Return the records word for word. Pictures do not belong in the copy.

RECORDS FOR THIS EXERCISE START

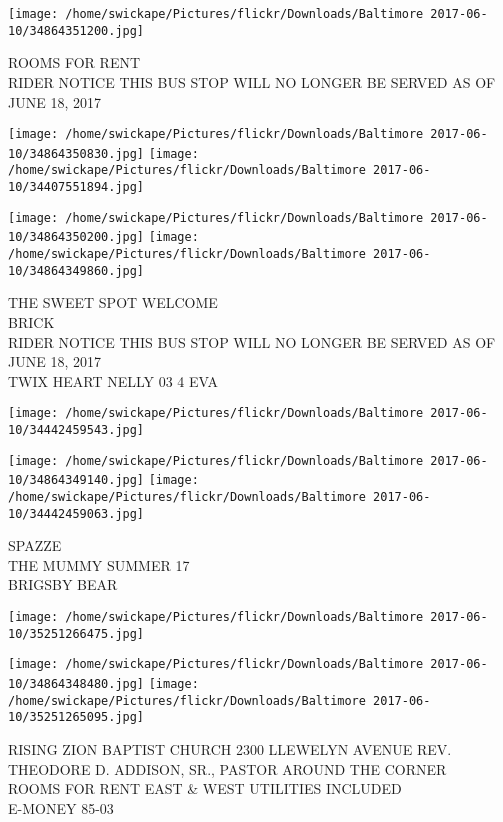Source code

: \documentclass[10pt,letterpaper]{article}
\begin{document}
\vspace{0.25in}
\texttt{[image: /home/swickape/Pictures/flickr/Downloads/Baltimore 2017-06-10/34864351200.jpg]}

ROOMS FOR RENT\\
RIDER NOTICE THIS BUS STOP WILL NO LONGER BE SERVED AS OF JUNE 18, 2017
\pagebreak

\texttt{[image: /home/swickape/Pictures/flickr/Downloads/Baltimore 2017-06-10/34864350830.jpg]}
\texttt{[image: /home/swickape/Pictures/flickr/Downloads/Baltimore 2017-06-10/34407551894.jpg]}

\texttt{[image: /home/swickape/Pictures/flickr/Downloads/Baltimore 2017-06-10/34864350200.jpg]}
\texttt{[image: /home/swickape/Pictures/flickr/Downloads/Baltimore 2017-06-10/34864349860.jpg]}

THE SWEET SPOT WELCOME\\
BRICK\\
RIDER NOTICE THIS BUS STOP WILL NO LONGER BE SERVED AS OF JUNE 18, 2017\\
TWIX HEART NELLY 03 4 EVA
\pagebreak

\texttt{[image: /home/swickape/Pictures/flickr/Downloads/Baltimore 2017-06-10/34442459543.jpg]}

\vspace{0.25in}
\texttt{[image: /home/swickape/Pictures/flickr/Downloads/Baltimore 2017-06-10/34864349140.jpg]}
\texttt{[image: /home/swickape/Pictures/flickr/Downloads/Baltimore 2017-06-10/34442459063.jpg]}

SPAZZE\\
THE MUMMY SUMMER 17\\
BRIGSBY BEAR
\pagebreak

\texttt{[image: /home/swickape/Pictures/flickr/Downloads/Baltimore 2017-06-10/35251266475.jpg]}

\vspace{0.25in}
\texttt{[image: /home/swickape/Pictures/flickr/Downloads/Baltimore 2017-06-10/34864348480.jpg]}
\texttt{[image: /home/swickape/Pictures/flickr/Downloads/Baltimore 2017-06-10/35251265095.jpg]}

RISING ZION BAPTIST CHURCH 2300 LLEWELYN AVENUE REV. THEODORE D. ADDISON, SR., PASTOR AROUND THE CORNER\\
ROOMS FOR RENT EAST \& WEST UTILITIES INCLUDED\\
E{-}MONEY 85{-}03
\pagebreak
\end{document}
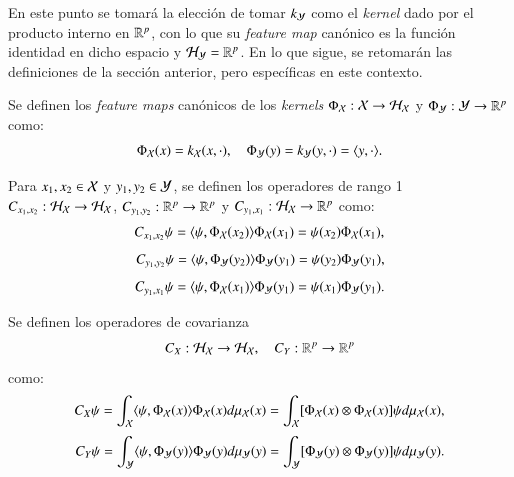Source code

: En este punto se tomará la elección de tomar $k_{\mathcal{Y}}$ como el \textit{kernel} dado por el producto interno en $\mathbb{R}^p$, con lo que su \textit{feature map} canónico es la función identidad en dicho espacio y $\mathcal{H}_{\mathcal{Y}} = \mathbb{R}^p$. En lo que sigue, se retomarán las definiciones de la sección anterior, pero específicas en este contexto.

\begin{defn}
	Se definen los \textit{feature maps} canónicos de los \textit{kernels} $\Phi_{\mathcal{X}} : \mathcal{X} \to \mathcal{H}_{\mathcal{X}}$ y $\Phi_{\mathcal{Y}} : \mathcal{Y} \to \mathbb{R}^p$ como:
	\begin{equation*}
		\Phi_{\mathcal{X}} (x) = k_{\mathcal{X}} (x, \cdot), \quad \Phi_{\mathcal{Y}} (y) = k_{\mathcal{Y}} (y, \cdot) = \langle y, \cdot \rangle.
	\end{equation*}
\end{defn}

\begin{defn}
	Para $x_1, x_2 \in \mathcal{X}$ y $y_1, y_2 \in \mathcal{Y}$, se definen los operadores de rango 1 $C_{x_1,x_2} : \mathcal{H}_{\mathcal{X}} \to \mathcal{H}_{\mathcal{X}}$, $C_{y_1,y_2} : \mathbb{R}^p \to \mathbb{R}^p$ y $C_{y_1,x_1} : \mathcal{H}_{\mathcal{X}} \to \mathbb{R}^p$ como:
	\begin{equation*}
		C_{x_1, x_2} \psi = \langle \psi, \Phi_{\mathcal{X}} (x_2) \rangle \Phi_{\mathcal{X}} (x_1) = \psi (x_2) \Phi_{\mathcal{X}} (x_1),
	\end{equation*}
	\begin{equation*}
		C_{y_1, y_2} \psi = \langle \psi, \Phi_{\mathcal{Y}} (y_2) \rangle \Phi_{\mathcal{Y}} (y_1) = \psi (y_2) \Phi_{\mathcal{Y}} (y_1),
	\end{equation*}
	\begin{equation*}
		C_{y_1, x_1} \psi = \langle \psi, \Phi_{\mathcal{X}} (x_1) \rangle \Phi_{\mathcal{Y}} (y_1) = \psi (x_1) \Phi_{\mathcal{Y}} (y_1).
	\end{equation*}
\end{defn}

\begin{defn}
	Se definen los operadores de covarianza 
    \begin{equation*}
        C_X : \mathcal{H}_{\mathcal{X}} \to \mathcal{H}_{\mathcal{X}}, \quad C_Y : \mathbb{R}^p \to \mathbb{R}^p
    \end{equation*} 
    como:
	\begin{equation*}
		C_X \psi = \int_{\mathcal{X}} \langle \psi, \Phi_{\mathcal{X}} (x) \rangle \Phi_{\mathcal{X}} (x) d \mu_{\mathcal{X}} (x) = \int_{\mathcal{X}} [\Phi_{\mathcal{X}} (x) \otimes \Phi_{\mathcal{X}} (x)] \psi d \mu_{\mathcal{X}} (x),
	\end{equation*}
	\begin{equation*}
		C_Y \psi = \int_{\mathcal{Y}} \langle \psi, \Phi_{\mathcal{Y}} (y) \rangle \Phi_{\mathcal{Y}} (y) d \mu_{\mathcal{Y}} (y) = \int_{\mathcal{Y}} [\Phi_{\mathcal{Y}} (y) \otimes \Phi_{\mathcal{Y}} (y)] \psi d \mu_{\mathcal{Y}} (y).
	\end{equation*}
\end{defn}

RECORDS FOR THIS EXERCISE END

■ RESULT FOR THIS TASK
Source code

: \documentclass[10pt,letterpaper]{article}
\begin{document}
\vspace{0.25in}
\texttt{[image: /home/swickape/Pictures/flickr/Downloads/Baltimore 2017-06-10/34864351200.jpg]}

ROOMS FOR RENT\\
RIDER NOTICE THIS BUS STOP WILL NO LONGER BE SERVED AS OF JUNE 18, 2017
\pagebreak

\texttt{[image: /home/swickape/Pictures/flickr/Downloads/Baltimore 2017-06-10/34864350830.jpg]}
\texttt{[image: /home/swickape/Pictures/flickr/Downloads/Baltimore 2017-06-10/34407551894.jpg]}

\texttt{[image: /home/swickape/Pictures/flickr/Downloads/Baltimore 2017-06-10/34864350200.jpg]}
\texttt{[image: /home/swickape/Pictures/flickr/Downloads/Baltimore 2017-06-10/34864349860.jpg]}

THE SWEET SPOT WELCOME\\
BRICK\\
RIDER NOTICE THIS BUS STOP WILL NO LONGER BE SERVED AS OF JUNE 18, 2017\\
TWIX HEART NELLY 03 4 EVA
\pagebreak

\texttt{[image: /home/swickape/Pictures/flickr/Downloads/Baltimore 2017-06-10/34442459543.jpg]}

\vspace{0.25in}
\texttt{[image: /home/swickape/Pictures/flickr/Downloads/Baltimore 2017-06-10/34864349140.jpg]}
\texttt{[image: /home/swickape/Pictures/flickr/Downloads/Baltimore 2017-06-10/34442459063.jpg]}

SPAZZE\\
THE MUMMY SUMMER 17\\
BRIGSBY BEAR
\pagebreak

\texttt{[image: /home/swickape/Pictures/flickr/Downloads/Baltimore 2017-06-10/35251266475.jpg]}

\vspace{0.25in}
\texttt{[image: /home/swickape/Pictures/flickr/Downloads/Baltimore 2017-06-10/34864348480.jpg]}
\texttt{[image: /home/swickape/Pictures/flickr/Downloads/Baltimore 2017-06-10/35251265095.jpg]}

RISING ZION BAPTIST CHURCH 2300 LLEWELYN AVENUE REV. THEODORE D. ADDISON, SR., PASTOR AROUND THE CORNER\\
ROOMS FOR RENT EAST \& WEST UTILITIES INCLUDED\\
E{-}MONEY 85{-}03
\pagebreak
\end{document}
Source code

: En este punto se tomará la elección de tomar $k_{\mathcal{Y}}$ como el \textit{kernel} dado por el producto interno en $\mathbb{R}^p$, con lo que su \textit{feature map} canónico es la función identidad en dicho espacio y $\mathcal{H}_{\mathcal{Y}} = \mathbb{R}^p$. En lo que sigue, se retomarán las definiciones de la sección anterior, pero específicas en este contexto.

\begin{defn}
	Se definen los \textit{feature maps} canónicos de los \textit{kernels} $\Phi_{\mathcal{X}} : \mathcal{X} \to \mathcal{H}_{\mathcal{X}}$ y $\Phi_{\mathcal{Y}} : \mathcal{Y} \to \mathbb{R}^p$ como:
	\begin{equation*}
		\Phi_{\mathcal{X}} (x) = k_{\mathcal{X}} (x, \cdot), \quad \Phi_{\mathcal{Y}} (y) = k_{\mathcal{Y}} (y, \cdot) = \langle y, \cdot \rangle.
	\end{equation*}
\end{defn}

\begin{defn}
	Para $x_1, x_2 \in \mathcal{X}$ y $y_1, y_2 \in \mathcal{Y}$, se definen los operadores de rango 1 $C_{x_1,x_2} : \mathcal{H}_{\mathcal{X}} \to \mathcal{H}_{\mathcal{X}}$, $C_{y_1,y_2} : \mathbb{R}^p \to \mathbb{R}^p$ y $C_{y_1,x_1} : \mathcal{H}_{\mathcal{X}} \to \mathbb{R}^p$ como:
	\begin{equation*}
		C_{x_1, x_2} \psi = \langle \psi, \Phi_{\mathcal{X}} (x_2) \rangle \Phi_{\mathcal{X}} (x_1) = \psi (x_2) \Phi_{\mathcal{X}} (x_1),
	\end{equation*}
	\begin{equation*}
		C_{y_1, y_2} \psi = \langle \psi, \Phi_{\mathcal{Y}} (y_2) \rangle \Phi_{\mathcal{Y}} (y_1) = \psi (y_2) \Phi_{\mathcal{Y}} (y_1),
	\end{equation*}
	\begin{equation*}
		C_{y_1, x_1} \psi = \langle \psi, \Phi_{\mathcal{X}} (x_1) \rangle \Phi_{\mathcal{Y}} (y_1) = \psi (x_1) \Phi_{\mathcal{Y}} (y_1).
	\end{equation*}
\end{defn}

\begin{defn}
	Se definen los operadores de covarianza 
    \begin{equation*}
        C_X : \mathcal{H}_{\mathcal{X}} \to \mathcal{H}_{\mathcal{X}}, \quad C_Y : \mathbb{R}^p \to \mathbb{R}^p
    \end{equation*} 
    como:
	\begin{equation*}
		C_X \psi = \int_{\mathcal{X}} \langle \psi, \Phi_{\mathcal{X}} (x) \rangle \Phi_{\mathcal{X}} (x) d \mu_{\mathcal{X}} (x) = \int_{\mathcal{X}} [\Phi_{\mathcal{X}} (x) \otimes \Phi_{\mathcal{X}} (x)] \psi d \mu_{\mathcal{X}} (x),
	\end{equation*}
	\begin{equation*}
		C_Y \psi = \int_{\mathcal{Y}} \langle \psi, \Phi_{\mathcal{Y}} (y) \rangle \Phi_{\mathcal{Y}} (y) d \mu_{\mathcal{Y}} (y) = \int_{\mathcal{Y}} [\Phi_{\mathcal{Y}} (y) \otimes \Phi_{\mathcal{Y}} (y)] \psi d \mu_{\mathcal{Y}} (y).
	\end{equation*}
\end{defn}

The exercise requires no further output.